A state investigation has faulted a Cold Spring, Minn., nursing home in the death of an elderly resident who suffocated after her head became lodged between a mattress and bed railing.
Staff at the Assumption Home failed to conduct a required assessment of the woman, who had a history of dementia and falls, to determine whether she needed a bed railing, the Minnesota Department of Health announced Wednesday. The woman's neck became lodged between the rail and mattress at some point between a nursing check and when she was found 40 minutes later, according to a state incident report.

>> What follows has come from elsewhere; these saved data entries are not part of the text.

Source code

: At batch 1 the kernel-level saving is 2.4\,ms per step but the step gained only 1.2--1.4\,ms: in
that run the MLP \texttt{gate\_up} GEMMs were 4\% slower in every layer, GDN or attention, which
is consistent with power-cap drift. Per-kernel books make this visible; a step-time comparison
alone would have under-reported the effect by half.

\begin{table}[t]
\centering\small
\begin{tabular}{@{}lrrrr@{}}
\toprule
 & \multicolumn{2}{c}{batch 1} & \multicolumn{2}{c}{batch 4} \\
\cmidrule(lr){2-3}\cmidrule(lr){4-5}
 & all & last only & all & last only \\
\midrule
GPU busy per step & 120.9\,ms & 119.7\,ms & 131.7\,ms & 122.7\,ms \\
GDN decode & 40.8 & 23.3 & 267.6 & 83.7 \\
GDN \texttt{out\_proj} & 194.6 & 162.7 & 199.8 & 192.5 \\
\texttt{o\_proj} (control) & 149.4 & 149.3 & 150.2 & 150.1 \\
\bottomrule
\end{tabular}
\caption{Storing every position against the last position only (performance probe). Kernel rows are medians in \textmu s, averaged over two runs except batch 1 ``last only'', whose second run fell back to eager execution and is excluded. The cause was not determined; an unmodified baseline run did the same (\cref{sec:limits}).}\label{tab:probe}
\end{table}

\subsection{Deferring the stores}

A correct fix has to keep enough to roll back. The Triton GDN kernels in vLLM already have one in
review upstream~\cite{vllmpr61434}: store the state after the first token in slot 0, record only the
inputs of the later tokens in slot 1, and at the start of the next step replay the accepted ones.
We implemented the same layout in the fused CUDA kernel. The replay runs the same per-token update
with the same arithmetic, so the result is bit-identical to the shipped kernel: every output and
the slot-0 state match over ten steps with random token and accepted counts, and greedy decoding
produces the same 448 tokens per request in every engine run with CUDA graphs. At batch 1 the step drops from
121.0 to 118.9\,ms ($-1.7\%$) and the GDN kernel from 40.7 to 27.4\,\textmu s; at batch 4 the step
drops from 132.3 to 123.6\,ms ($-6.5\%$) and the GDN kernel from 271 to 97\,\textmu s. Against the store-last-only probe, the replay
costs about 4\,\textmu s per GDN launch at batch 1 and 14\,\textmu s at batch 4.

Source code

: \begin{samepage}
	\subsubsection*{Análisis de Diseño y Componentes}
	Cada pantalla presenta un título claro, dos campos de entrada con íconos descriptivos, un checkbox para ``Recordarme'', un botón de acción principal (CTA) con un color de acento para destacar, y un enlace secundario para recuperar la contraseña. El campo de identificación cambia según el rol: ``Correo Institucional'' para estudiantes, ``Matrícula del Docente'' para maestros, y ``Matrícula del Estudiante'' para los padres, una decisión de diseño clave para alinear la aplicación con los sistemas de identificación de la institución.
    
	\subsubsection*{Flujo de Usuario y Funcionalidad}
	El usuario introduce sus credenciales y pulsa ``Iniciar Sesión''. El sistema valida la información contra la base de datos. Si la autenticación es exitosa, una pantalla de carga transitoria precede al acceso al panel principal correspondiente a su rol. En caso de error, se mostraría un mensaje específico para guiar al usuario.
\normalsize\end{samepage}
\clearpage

The victim was 91-year-old Helmi Laitinen, according to an official at the Ramsey County medical examiner's office, which conducted her autopsy. Laitinen was a Menahga, Minn., native who raised five children, worked as a welder at an Oregon shipyard during World War II, and loved to knit slippers, pick berries and make wine, according to her obituary.
Laitinen died Jan. 26 at Assumption. The home has since taken steps to prevent future tragedies, and those efforts were confirmed by state health inspectors when they conducted a follow-up visit in March.
"Obviously we had deep regret over the whole incident," said Jan Luthens, the administrator of the 82-bed home. "It was very, very sad. We have expressed our condolences to the resident's family."
Laitinen's son, Milo, declined to comment on Wednesday.
While bed rails offer perceived benefits in terms of preventing falls, they also present risks of entrapment and strangulation. State Health Commissioner Ed Ehlinger said he hopes Laitinen's death will motivate all nursing homes to review their use of bed rails.
"Nursing homes are entrusted with the care of vulnerable adults," Ehlinger said, "and a death like this is totally unacceptable."